In 2024 Pearce opened for UK leg of the Pet Shop Boys highly acclaimed Dreamland tour, with a classic Dance Anthems DJ Set.

==Career in radio==
===BBC Radio 1===
Pearce joined BBC Radio 1 in April 1995, and stayed there until 1 August 2008 taking over the weekday early breakfast show from Bruno Brookes. His first show was sitting in for Pete Tong on the Essential Selection. He also became the stand in for Chris Evans on the Radio 1 Breakfast Show. Later that year he took over the weekend mid-morning slot on Radio 1 and created The Recovery Session – a breakfast show for clubbers.
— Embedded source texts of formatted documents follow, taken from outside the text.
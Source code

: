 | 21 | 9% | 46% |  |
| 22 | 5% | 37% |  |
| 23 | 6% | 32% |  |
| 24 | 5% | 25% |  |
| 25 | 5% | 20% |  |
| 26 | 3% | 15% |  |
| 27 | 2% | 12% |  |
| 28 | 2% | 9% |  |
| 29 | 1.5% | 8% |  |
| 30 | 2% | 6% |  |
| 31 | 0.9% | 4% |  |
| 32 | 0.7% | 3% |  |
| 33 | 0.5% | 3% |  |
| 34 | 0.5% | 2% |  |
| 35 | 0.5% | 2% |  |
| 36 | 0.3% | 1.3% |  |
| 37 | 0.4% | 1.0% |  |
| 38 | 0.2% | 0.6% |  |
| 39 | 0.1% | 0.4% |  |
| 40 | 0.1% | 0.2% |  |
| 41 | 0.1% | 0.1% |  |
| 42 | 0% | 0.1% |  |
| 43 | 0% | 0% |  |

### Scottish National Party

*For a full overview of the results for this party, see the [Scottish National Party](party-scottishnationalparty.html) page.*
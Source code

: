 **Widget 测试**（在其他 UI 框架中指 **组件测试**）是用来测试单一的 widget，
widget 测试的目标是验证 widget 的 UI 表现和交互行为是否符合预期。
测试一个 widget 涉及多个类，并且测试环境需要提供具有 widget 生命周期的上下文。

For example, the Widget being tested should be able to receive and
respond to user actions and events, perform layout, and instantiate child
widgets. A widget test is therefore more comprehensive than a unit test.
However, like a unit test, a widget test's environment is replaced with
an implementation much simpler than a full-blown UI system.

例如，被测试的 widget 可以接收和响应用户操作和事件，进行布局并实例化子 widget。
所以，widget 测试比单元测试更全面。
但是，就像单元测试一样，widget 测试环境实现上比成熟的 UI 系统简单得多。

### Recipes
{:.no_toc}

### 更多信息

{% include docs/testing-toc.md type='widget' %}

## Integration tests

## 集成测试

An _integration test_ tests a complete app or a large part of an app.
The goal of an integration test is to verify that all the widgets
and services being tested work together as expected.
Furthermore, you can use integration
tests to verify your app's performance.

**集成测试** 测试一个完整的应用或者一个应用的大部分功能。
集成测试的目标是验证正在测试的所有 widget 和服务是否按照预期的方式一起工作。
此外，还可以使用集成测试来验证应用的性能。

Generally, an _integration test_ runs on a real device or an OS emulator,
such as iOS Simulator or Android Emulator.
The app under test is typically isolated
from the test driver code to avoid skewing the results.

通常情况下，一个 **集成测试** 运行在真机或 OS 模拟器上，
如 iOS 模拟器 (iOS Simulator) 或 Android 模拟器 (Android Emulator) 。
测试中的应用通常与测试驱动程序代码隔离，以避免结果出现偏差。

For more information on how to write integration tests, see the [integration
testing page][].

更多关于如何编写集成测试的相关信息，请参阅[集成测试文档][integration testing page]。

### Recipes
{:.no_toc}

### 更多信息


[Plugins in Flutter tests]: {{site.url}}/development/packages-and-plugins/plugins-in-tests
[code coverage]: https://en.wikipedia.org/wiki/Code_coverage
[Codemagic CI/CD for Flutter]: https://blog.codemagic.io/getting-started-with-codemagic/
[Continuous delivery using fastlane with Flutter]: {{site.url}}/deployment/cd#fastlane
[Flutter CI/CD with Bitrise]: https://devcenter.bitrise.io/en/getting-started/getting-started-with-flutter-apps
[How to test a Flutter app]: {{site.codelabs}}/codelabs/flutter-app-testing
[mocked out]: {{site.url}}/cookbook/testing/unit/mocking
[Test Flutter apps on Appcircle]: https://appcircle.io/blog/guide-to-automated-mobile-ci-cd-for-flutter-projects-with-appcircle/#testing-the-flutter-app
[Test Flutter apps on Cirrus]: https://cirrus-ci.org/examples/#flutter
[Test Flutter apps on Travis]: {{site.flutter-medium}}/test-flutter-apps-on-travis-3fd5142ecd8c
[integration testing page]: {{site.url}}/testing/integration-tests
In February 1997, he took over the weekend breakfast show then in October became the presenter of drivetime on Radio 1 taking over from Kevin Greening where he introduced a daily mix of dance music – the Mix at Six. That year Pearce devised and created Dance Anthems on Sundays at 7pm which achieved the station's third highest audience share. He presented the show for 10 years. He also created and presented the Radio 1 dance parties which were broadcast on beaches across the UK to crowds of up to 25,000 people with guest DJs including Paul van Dyk, Carl Cox, Sasha and Boy George. He undertook a national tour with Leeds club Up Yer Ronson and then launched his own national dance anthems tour. He achieved his first gold album in 1999 for his compilation Dave Pearce Dance Anthems, released on Universal.
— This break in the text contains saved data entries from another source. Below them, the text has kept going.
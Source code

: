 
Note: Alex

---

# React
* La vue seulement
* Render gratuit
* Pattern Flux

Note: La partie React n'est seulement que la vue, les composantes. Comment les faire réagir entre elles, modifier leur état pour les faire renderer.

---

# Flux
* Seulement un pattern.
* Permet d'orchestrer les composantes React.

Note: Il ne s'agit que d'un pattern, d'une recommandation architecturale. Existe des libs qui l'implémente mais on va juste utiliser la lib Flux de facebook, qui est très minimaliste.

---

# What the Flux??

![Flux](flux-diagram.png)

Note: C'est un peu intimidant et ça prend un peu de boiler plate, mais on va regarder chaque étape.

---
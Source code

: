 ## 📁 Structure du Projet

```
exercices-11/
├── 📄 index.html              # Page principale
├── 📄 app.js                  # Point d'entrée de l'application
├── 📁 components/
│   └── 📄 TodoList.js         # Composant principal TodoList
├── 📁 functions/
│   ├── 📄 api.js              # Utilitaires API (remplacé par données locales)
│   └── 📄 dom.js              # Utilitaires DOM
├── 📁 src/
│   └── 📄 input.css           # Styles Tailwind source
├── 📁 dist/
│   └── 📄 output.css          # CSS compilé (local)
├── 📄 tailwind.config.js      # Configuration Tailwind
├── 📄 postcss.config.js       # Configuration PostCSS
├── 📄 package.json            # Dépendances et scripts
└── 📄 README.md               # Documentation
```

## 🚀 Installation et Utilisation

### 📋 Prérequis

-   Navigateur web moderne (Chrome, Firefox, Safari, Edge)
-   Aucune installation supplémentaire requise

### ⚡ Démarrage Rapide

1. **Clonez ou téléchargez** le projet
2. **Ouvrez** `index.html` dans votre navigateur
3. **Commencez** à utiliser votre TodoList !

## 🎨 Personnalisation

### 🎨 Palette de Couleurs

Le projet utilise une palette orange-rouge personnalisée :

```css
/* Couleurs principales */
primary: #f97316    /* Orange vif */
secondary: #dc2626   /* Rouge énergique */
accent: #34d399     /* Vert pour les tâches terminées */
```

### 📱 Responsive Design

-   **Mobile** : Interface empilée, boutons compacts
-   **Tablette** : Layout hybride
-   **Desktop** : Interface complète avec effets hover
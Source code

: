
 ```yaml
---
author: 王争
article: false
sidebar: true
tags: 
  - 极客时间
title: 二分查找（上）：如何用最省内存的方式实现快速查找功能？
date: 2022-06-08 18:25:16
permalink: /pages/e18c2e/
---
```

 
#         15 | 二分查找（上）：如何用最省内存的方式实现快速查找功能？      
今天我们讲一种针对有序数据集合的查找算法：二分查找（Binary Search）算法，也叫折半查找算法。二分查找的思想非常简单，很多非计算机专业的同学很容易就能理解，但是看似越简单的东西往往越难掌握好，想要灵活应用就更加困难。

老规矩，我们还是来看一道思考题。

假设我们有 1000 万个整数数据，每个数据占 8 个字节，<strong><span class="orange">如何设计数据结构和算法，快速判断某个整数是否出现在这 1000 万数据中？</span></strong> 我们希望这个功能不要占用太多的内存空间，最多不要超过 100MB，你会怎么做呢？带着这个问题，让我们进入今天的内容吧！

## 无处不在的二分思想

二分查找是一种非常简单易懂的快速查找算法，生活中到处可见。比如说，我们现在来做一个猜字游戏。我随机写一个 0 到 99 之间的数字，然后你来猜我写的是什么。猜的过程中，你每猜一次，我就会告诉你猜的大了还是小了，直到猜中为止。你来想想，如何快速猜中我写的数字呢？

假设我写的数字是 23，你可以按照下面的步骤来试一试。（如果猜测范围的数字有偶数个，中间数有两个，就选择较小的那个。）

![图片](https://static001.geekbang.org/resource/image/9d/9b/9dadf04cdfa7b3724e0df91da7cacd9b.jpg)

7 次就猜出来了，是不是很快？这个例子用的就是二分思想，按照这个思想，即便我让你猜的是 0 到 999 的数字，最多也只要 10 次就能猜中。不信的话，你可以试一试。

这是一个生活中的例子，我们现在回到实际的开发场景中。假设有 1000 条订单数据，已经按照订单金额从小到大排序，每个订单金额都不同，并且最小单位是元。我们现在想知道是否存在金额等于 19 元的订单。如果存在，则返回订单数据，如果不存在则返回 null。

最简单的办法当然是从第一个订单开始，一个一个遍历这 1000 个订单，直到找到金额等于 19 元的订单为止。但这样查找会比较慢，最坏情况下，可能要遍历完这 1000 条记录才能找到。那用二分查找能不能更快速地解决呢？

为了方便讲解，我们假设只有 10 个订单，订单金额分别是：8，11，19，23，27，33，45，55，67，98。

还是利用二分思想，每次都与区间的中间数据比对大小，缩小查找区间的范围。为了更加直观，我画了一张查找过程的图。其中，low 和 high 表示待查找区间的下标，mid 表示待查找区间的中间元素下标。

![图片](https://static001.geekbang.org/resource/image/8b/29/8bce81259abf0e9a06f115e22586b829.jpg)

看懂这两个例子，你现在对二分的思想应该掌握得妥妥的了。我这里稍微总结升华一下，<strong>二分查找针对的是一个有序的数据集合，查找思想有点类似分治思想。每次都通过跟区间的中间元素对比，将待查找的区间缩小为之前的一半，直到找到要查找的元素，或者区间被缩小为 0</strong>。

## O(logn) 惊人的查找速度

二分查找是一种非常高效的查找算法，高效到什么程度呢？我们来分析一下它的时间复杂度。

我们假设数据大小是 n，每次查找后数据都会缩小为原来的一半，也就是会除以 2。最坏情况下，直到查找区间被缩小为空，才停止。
In 1998, Pearce started a new late drive show Monday to Thursdays 6-8pm. He became the first main Radio 1 DJ to hold a weekly residency in Ibiza at Eden nightclub which he held for 10 years working with various brands including Euphoria, Slinky and Gatecrasher. In the remaining years at Radio 1 he toured extensively in Europe with residencies in Ibiza, Mallorca, Tenerife, Corfu and Zante. Pearce hosted Radio 1's Into the Millennium show live from an outdoor stage in Glasgow and was the first voice on BBC Radio 1 in the 2000s decade.
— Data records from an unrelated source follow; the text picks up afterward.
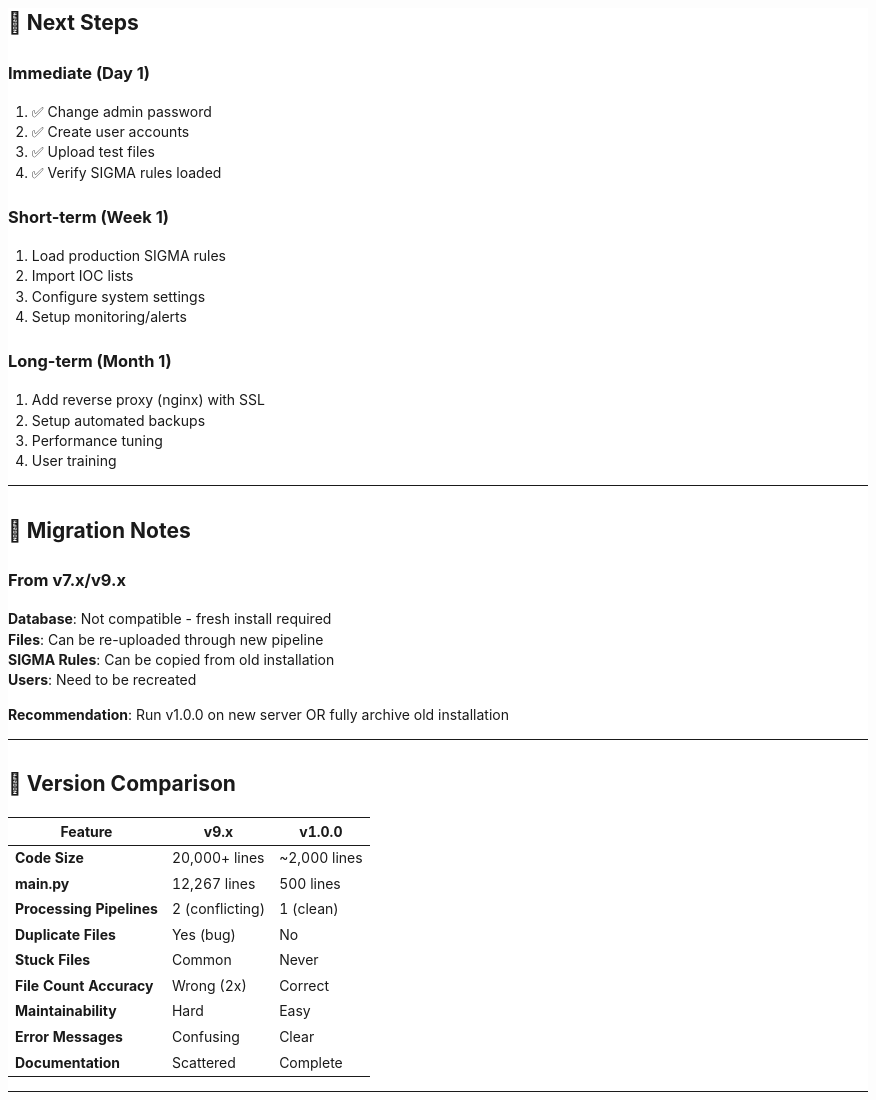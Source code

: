 ## 🚦 Next Steps

### Immediate (Day 1)
1. ✅ Change admin password
2. ✅ Create user accounts
3. ✅ Upload test files
4. ✅ Verify SIGMA rules loaded

### Short-term (Week 1)
1. Load production SIGMA rules
2. Import IOC lists
3. Configure system settings
4. Setup monitoring/alerts

### Long-term (Month 1)
1. Add reverse proxy (nginx) with SSL
2. Setup automated backups
3. Performance tuning
4. User training

---

## 📝 Migration Notes

### From v7.x/v9.x

**Database**: Not compatible - fresh install required  
**Files**: Can be re-uploaded through new pipeline  
**SIGMA Rules**: Can be copied from old installation  
**Users**: Need to be recreated  

**Recommendation**: Run v1.0.0 on new server OR fully archive old installation

---

## 🎯 Version Comparison

| Feature | v9.x | v1.0.0 |
|---------|------|--------|
| **Code Size** | 20,000+ lines | ~2,000 lines |
| **main.py** | 12,267 lines | 500 lines |
| **Processing Pipelines** | 2 (conflicting) | 1 (clean) |
| **Duplicate Files** | Yes (bug) | No |
| **Stuck Files** | Common | Never |
| **File Count Accuracy** | Wrong (2x) | Correct |
| **Maintainability** | Hard | Easy |
| **Error Messages** | Confusing | Clear |
| **Documentation** | Scattered | Complete |

---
Pearce celebrated 10 years of Dance Anthems at Radio 1 in August 2007. The 5-hour special show included input from David Morales, Faithless, Pete Tong, Judge Jules and a phone-in from Tiesto.

===BBC Radio 6 Music===
Pearce returned to BBC radio on Sunday 5 October 2008 hosting a new show on BBC Radio 6 Music from 8pm to 10pm, playing dance music from the last 30 years. Noel Gallagher was the first celebrity guest to pick his favourite dance anthem, which was Strings of Life by Rhythm is Rhythm. He created a weekly bedroom producer slot showcasing new talent. Pearce also presented occasional shows on BBC Radio 2 including New Year's Eve parties and he wrote and presented a series on disco.

Pearce presented Dave Pearce's Top 100 Dance Anthems on MTV. During this period he toured extensively and achieved gold album sales with Dave Pearce Trance Anthems 2008 and 2009 on Ministry of Sound and released a 10 CD retrospective of dance – Dance Years.

===BBC Radio 2===
Pearce's 6 Music show ended on Sunday 3 April 2011 before he moved to a new 10 part weekly Thursday nostalgic dance show (airing 11pm till midnight starting 14 April 2011) on BBC Radio 2. He also sat in on Janice Long's show. From April 2012, Pearce presented a weekly Saturday night show: Dave Pearce Dance Years (airing from 10pm – midnight) till 26 September 2013. Guests on the show included Calvin Harris, Pet Shop Boys, Disclosure, Duke Dumont, Todd Terry, Marshall Jefferson, Boy George and David Guetta. Dave returned to Radio 2 in a new 11 part weekly slot, airing on Wednesday nights starting on 8 October 2014.

Pearce has continued to tour extensively including performing at Atlantis The Palm, Dubai and various festivals including BugJam and Birmingham Pride.

In Summer 2013, Pearce took residency at BCM in Mallorca and released a new album, BCM Mallorca 2013.

===Dave Pearce Anthems===
A new show started on 1 March 2014 called "Dave Pearce Anthems", a three-hour weekly syndicated show for UK radio stations, broadcast on Saturday nights. It was aired on UTV Radio, Fire Radio, Hampshire Hit Radio and Energy FM.

It was discontinued in 2016 before being re-launched in 2018 by Blue Revolution. The new Dance Anthems show airs on Energy FM and Hampshire Hit Radio.